Extracted records START

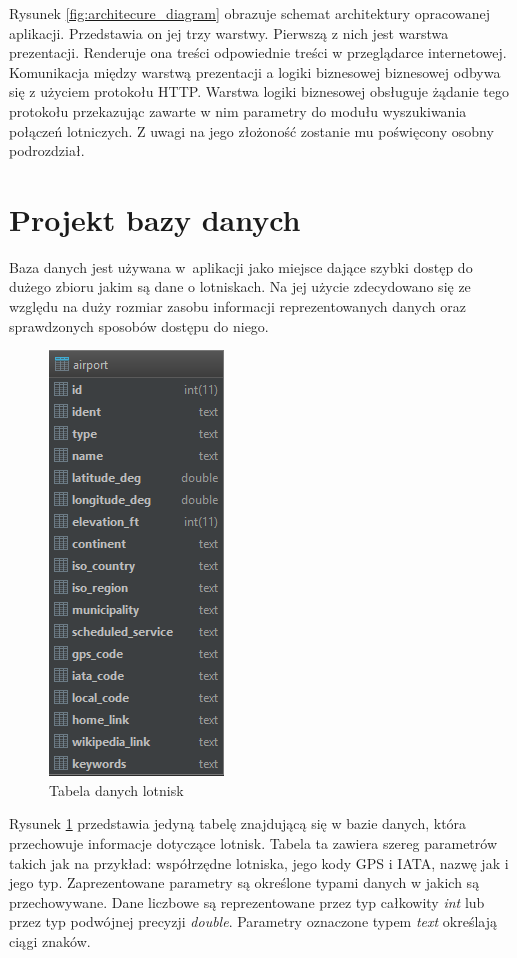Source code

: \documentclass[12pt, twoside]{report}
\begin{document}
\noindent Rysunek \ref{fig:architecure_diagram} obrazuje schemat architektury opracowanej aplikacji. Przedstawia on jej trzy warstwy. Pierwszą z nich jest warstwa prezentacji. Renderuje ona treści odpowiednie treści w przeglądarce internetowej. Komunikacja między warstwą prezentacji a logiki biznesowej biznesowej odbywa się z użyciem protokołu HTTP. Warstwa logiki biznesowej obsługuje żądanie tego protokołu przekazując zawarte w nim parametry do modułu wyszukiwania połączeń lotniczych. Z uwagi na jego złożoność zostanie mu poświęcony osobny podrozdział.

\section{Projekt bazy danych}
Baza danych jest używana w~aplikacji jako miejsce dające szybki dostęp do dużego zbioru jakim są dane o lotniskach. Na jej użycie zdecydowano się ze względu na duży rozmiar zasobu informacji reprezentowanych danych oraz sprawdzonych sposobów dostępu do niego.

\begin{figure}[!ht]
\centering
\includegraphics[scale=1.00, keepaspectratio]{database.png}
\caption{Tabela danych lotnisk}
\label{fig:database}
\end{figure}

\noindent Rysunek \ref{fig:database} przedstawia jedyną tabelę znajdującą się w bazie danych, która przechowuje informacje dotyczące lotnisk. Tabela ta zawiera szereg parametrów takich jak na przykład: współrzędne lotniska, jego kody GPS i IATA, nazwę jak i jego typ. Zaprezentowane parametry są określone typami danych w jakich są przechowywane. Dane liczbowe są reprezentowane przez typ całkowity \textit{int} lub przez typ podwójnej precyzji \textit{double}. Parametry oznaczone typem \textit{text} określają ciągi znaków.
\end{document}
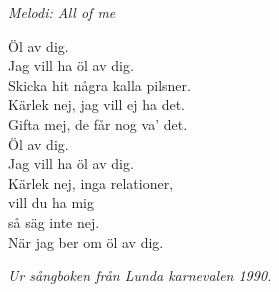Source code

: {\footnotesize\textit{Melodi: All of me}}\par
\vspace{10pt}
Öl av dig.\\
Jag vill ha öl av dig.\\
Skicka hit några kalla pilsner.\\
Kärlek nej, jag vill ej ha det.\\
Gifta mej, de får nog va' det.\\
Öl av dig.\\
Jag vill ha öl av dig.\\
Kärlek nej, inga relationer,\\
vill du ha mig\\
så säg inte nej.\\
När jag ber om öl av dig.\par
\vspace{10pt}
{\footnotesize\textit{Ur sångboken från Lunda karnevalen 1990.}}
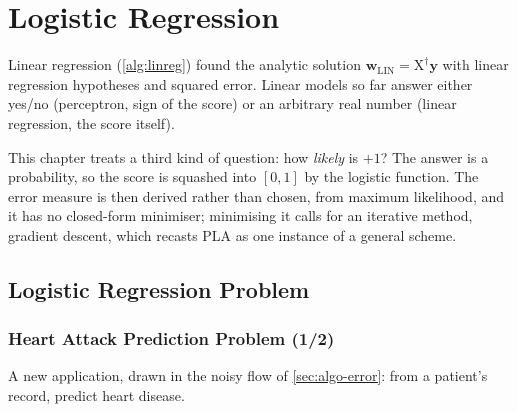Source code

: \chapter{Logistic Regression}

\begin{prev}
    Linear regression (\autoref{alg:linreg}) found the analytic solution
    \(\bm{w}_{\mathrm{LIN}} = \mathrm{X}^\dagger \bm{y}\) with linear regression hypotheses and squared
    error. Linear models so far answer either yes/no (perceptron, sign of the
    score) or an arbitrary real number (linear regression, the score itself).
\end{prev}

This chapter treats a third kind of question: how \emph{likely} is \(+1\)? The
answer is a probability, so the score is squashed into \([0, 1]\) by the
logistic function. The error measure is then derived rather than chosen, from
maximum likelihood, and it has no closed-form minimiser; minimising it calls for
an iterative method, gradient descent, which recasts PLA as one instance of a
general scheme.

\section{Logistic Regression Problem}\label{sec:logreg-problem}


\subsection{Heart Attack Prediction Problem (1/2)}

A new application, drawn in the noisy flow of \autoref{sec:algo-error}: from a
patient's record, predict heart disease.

Extracted records END

__Work request__: Would you restate all of the data above word for word, omitting the pictures?

__Answer space__:
Source code

: \documentclass[12pt, twoside]{report}
\begin{document}
\noindent Rysunek \ref{fig:architecure_diagram} obrazuje schemat architektury opracowanej aplikacji. Przedstawia on jej trzy warstwy. Pierwszą z nich jest warstwa prezentacji. Renderuje ona treści odpowiednie treści w przeglądarce internetowej. Komunikacja między warstwą prezentacji a logiki biznesowej biznesowej odbywa się z użyciem protokołu HTTP. Warstwa logiki biznesowej obsługuje żądanie tego protokołu przekazując zawarte w nim parametry do modułu wyszukiwania połączeń lotniczych. Z uwagi na jego złożoność zostanie mu poświęcony osobny podrozdział.

\section{Projekt bazy danych}
Baza danych jest używana w~aplikacji jako miejsce dające szybki dostęp do dużego zbioru jakim są dane o lotniskach. Na jej użycie zdecydowano się ze względu na duży rozmiar zasobu informacji reprezentowanych danych oraz sprawdzonych sposobów dostępu do niego.

\begin{figure}[!ht]
\centering
\includegraphics[scale=1.00, keepaspectratio]{database.png}
\caption{Tabela danych lotnisk}
\label{fig:database}
\end{figure}

\noindent Rysunek \ref{fig:database} przedstawia jedyną tabelę znajdującą się w bazie danych, która przechowuje informacje dotyczące lotnisk. Tabela ta zawiera szereg parametrów takich jak na przykład: współrzędne lotniska, jego kody GPS i IATA, nazwę jak i jego typ. Zaprezentowane parametry są określone typami danych w jakich są przechowywane. Dane liczbowe są reprezentowane przez typ całkowity \textit{int} lub przez typ podwójnej precyzji \textit{double}. Parametry oznaczone typem \textit{text} określają ciągi znaków.
\end{document}
Source code

: {\footnotesize\textit{Melodi: All of me}}\par
\vspace{10pt}
Öl av dig.\\
Jag vill ha öl av dig.\\
Skicka hit några kalla pilsner.\\
Kärlek nej, jag vill ej ha det.\\
Gifta mej, de får nog va' det.\\
Öl av dig.\\
Jag vill ha öl av dig.\\
Kärlek nej, inga relationer,\\
vill du ha mig\\
så säg inte nej.\\
När jag ber om öl av dig.\par
\vspace{10pt}
{\footnotesize\textit{Ur sångboken från Lunda karnevalen 1990.}}
Source code

: \chapter{Logistic Regression}

\begin{prev}
    Linear regression (\autoref{alg:linreg}) found the analytic solution
    \(\bm{w}_{\mathrm{LIN}} = \mathrm{X}^\dagger \bm{y}\) with linear regression hypotheses and squared
    error. Linear models so far answer either yes/no (perceptron, sign of the
    score) or an arbitrary real number (linear regression, the score itself).
\end{prev}

This chapter treats a third kind of question: how \emph{likely} is \(+1\)? The
answer is a probability, so the score is squashed into \([0, 1]\) by the
logistic function. The error measure is then derived rather than chosen, from
maximum likelihood, and it has no closed-form minimiser; minimising it calls for
an iterative method, gradient descent, which recasts PLA as one instance of a
general scheme.

\section{Logistic Regression Problem}\label{sec:logreg-problem}


\subsection{Heart Attack Prediction Problem (1/2)}

A new application, drawn in the noisy flow of \autoref{sec:algo-error}: from a
patient's record, predict heart disease.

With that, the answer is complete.